> _DESCRIPTION OF THE TASK_:
Records follow. Select each line holding "APIs".

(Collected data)
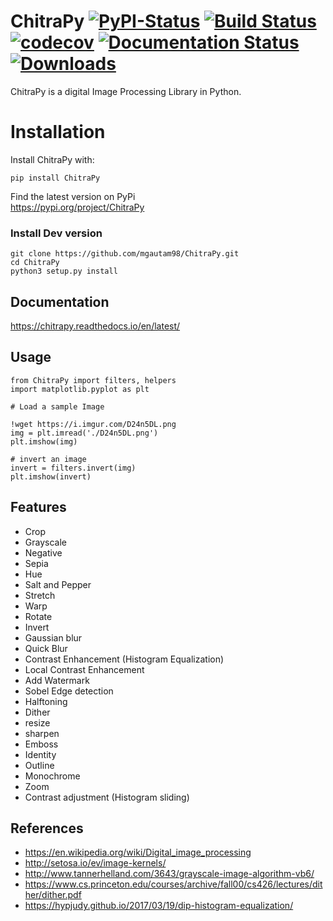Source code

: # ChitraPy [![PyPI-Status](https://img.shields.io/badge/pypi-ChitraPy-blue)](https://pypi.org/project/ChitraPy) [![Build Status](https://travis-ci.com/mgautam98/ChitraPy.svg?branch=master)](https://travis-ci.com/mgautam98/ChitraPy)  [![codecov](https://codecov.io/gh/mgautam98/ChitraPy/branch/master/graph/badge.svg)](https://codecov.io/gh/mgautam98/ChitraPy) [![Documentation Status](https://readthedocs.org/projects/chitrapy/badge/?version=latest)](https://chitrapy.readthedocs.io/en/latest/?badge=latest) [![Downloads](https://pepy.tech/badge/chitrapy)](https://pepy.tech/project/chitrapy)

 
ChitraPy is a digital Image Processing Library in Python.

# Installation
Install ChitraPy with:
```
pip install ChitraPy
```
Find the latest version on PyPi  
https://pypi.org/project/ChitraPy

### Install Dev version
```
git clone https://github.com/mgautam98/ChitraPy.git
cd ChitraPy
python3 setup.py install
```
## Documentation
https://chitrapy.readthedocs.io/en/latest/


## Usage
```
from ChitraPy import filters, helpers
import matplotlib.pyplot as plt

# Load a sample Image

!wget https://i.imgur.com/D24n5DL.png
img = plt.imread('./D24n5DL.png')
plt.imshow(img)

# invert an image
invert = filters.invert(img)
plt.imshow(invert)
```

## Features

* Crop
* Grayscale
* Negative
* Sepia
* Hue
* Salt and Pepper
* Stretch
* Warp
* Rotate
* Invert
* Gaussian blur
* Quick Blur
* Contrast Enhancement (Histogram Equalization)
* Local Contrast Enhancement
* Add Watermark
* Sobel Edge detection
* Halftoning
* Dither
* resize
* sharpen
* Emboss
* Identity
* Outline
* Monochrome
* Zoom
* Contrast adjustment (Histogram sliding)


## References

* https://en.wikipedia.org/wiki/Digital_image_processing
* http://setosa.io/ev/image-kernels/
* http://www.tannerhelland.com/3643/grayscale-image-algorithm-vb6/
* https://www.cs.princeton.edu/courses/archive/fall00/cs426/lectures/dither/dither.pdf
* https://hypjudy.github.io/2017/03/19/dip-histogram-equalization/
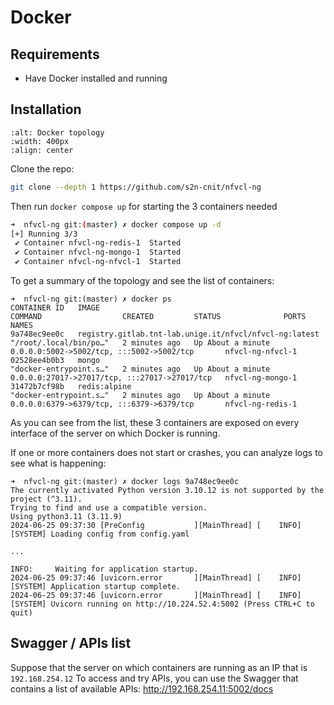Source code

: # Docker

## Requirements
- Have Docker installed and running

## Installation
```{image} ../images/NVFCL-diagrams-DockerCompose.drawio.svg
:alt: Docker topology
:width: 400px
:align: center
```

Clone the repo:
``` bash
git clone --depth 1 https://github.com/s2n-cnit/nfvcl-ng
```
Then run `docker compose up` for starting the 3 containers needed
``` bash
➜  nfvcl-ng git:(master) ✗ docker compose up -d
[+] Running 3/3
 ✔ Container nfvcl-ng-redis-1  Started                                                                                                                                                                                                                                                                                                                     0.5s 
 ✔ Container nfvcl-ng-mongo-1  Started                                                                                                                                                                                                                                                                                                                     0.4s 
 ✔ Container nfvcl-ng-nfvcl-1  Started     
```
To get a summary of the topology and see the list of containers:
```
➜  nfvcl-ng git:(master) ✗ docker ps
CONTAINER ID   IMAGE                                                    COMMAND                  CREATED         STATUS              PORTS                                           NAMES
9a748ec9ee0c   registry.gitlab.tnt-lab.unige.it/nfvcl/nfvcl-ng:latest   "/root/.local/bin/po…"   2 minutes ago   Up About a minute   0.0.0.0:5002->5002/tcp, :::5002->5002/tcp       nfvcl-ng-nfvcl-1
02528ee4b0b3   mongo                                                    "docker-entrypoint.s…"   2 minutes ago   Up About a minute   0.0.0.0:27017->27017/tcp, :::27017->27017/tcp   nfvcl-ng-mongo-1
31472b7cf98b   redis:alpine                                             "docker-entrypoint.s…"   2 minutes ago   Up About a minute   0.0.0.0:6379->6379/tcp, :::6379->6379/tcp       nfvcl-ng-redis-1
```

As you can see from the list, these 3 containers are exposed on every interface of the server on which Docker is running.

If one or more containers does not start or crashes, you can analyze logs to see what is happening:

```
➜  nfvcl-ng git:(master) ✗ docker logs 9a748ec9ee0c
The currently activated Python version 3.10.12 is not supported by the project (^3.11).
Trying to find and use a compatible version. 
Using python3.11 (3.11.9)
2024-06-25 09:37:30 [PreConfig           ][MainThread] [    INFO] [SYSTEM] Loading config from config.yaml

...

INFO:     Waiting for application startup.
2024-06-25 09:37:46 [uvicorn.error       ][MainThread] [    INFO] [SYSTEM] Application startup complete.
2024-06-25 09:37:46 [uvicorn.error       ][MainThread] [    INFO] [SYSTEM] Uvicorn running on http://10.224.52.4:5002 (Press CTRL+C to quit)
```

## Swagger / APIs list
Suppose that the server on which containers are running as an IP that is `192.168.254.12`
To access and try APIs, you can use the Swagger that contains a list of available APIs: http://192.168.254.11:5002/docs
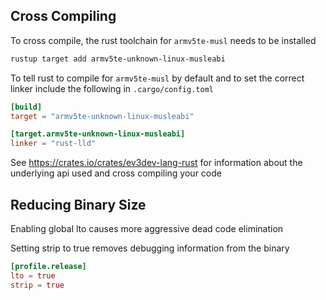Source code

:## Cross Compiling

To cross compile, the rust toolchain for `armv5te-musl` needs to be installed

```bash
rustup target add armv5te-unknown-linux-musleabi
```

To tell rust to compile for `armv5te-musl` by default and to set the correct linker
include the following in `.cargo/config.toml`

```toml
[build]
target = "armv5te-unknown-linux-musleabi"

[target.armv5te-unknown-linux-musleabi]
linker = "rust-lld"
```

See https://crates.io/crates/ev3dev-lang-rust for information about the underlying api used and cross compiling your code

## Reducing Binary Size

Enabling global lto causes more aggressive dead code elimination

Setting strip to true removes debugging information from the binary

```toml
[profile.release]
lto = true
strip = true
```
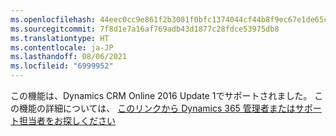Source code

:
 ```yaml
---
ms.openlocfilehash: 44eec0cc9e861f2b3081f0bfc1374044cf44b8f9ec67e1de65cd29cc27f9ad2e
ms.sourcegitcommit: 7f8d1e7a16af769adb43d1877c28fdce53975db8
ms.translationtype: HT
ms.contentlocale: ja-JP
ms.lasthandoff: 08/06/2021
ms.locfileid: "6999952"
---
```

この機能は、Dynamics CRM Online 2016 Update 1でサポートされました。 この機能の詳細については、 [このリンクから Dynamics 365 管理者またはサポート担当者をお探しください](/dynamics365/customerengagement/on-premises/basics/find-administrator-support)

> _ANSWER SECTION_:
## Swagger / APIs list
To access and try APIs, you can use the Swagger that contains a list of available APIs: http://192.168.254.11:5002/docs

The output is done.